An "adopted" daughter whose father can't get it together enough to help his only surviving child with the care of her Nanna (his mother), who was just diagnosed with congestive heart failure. All while her husband is gone on a long trip, of course.
And there are so many more.
How can I know what to say to you? My heart breaks for you all.
But here's what I know: It's okay to grieve. It's okay to cry and to let God know that you're hurting. You don't have to keep it all inside. Bravery is not about keeping it together no matter what. Bravery is in allowing your moments of sadness and grief, and then carrying on afterward.
That's what faith is all about, too. Knowing that God has you in the palm of His hand, and allowing yourself to share your pain with Him. You already know that He will be there on the other side of your pain. What you may not realize is that He will also walk through it beside you and carry you through. But He can only do that if you let Him in. He waits to be invited to share in every aspect of your life, not just the happy parts.
And I am here. I am only a phone call away (360-631-4265). Sometimes all I can do is listen and let you know that you have been heard, but I am willing.
I won't just spout Bible verses at you. That's not what you need. You need real life application.
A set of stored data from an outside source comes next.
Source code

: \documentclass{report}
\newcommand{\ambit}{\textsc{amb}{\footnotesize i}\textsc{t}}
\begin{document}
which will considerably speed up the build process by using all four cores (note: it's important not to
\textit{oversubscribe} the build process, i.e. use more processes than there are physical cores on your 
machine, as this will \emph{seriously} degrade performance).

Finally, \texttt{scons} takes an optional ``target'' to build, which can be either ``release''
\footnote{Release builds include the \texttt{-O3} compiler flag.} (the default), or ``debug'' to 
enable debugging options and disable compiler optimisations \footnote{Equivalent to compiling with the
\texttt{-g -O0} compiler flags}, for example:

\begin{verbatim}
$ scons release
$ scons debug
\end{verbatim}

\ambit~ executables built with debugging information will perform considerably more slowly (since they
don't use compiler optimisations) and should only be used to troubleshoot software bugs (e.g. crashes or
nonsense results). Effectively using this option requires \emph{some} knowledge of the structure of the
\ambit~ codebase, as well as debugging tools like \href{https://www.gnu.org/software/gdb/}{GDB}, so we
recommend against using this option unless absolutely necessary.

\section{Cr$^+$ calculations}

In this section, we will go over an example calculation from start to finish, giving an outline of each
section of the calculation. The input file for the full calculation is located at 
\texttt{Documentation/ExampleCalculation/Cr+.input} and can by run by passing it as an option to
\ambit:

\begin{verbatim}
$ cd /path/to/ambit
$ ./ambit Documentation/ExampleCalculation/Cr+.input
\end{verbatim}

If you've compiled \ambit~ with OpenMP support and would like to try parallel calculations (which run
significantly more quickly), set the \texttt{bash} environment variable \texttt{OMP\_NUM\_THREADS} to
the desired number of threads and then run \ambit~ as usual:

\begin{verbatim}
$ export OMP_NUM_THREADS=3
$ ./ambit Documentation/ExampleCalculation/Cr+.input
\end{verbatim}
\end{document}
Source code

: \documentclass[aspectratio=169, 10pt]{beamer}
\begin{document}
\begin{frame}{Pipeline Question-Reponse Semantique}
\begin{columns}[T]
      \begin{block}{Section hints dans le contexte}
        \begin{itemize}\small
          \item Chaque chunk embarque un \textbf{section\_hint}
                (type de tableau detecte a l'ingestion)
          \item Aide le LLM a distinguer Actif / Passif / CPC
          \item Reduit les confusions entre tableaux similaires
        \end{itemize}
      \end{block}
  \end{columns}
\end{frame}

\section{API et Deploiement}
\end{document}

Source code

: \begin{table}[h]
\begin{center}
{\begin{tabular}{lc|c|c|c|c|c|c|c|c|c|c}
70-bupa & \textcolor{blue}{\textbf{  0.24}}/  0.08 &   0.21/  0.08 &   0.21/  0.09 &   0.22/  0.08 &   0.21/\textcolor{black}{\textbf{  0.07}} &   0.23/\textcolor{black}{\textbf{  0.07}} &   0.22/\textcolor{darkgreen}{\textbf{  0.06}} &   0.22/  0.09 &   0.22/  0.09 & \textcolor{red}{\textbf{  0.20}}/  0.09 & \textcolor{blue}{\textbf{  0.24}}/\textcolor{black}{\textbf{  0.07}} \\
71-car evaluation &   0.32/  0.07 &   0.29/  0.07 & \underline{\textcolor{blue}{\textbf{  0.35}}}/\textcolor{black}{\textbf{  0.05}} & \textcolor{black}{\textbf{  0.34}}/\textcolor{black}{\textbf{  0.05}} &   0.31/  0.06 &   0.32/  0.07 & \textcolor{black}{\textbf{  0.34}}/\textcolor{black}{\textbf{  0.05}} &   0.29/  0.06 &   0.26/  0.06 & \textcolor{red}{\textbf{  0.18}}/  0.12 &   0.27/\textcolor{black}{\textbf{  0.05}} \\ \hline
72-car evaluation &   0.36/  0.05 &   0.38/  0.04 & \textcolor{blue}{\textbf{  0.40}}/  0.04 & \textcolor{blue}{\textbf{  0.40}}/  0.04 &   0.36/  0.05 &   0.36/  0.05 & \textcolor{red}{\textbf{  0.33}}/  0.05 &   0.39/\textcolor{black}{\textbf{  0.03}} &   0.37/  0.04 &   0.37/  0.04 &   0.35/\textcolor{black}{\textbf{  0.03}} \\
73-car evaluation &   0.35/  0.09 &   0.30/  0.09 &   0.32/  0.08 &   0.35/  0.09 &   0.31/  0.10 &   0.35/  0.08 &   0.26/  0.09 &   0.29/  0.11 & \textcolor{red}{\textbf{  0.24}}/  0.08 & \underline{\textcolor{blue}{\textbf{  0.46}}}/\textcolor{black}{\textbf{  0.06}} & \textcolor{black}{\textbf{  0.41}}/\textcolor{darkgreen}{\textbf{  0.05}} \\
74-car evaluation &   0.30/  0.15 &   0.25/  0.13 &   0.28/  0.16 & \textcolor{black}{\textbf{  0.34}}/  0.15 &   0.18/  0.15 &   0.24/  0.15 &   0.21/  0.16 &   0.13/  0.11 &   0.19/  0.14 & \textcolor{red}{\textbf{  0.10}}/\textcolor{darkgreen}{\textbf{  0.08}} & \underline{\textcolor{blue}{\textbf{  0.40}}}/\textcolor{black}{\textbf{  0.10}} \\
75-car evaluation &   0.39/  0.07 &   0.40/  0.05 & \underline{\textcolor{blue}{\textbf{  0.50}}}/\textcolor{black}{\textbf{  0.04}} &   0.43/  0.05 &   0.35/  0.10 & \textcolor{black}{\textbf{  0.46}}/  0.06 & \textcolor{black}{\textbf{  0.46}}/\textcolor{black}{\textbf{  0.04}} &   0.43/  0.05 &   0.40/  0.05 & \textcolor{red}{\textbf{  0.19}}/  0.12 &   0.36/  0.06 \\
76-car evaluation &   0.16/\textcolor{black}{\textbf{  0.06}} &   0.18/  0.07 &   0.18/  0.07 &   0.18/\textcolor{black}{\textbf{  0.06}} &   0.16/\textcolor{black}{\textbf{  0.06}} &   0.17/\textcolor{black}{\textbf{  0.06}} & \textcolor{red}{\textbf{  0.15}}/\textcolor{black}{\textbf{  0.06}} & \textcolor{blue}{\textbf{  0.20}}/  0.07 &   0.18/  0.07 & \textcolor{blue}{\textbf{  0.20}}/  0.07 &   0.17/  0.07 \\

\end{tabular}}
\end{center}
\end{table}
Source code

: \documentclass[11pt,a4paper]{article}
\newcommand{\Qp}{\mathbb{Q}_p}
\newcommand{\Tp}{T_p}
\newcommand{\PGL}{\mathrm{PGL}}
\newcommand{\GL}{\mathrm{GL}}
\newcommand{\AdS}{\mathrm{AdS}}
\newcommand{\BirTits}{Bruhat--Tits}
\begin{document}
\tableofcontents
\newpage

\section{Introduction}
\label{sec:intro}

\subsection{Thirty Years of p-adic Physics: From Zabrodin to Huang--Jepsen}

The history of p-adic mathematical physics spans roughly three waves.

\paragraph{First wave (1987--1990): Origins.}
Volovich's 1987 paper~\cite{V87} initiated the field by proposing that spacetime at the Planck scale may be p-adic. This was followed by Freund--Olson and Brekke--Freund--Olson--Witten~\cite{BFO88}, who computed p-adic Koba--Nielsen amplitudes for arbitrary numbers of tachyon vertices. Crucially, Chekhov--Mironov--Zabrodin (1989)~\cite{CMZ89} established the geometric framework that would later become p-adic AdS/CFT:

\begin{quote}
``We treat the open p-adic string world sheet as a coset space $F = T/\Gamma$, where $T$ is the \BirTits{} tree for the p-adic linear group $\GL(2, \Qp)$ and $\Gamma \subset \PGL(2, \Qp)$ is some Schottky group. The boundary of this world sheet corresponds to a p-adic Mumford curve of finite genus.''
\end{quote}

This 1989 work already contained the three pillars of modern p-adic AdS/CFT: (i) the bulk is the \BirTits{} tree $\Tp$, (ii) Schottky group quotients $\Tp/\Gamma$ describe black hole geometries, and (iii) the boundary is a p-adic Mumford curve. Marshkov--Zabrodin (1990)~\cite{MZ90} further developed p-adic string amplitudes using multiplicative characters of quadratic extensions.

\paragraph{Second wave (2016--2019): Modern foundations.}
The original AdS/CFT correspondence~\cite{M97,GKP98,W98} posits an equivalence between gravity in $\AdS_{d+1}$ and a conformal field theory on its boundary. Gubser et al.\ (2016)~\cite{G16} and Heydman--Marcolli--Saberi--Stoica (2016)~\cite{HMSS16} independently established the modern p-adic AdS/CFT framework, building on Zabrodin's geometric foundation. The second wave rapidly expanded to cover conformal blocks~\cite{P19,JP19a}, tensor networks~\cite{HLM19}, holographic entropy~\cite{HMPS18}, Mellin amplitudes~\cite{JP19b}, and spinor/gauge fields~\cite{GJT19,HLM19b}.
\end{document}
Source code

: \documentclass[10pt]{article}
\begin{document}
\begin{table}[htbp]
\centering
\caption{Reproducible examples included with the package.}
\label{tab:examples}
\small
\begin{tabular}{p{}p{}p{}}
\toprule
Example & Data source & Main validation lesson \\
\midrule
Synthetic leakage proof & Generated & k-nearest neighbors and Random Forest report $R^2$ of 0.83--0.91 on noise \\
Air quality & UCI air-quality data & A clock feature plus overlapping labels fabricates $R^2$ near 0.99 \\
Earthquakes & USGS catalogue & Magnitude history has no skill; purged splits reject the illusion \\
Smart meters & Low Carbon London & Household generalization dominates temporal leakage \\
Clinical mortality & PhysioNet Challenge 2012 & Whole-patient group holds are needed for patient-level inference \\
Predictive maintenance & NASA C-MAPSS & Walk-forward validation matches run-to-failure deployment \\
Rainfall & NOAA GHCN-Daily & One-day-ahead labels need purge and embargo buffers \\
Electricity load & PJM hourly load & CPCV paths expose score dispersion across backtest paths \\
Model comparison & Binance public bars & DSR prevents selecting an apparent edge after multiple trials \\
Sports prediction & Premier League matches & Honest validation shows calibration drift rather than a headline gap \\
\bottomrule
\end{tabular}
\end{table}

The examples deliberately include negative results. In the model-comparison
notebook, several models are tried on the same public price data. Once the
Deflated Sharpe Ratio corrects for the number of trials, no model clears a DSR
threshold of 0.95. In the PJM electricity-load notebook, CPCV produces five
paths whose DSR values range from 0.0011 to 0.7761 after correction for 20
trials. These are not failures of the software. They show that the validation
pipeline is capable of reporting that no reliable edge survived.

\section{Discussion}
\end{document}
Please hear my heart on this: I'm not saying you don't need the Bible, I'm saying that giving you a verse and saying "God bless you", with a little pat on the head will not help you in this moment.
I've had a disease that caused me pain every hour of every day. I've had an unforseen divorce - two, in fact - and lived through the aftermath. I've been (and am now) unemployed, living in the suspense of wondering where God is taking me next and how I will pay my bills once the severance pay runs out. I've been a single mother, struggling to live paycheck-to-paycheck. I've had a miscarriage and even a family member with congestive heart failure. I've gone through menopause, bad relationships, and bad hair days. I have an estranged brother, an aging mother, a relationship with my father I was never able to repair.
I'm not telling you this to gain your sympathy; I'm saying this so that you know I've been there. I can truly relate to what you're going through. I can hear you. I understand.
But most of all, I love you. I'm on your side. No matter what it is you're going through, even if I haven't experienced it, I am here for you.
And I will not stop loving you, no matter what. There is nothing you have done or will do or say that will stop my loving you and praying for you.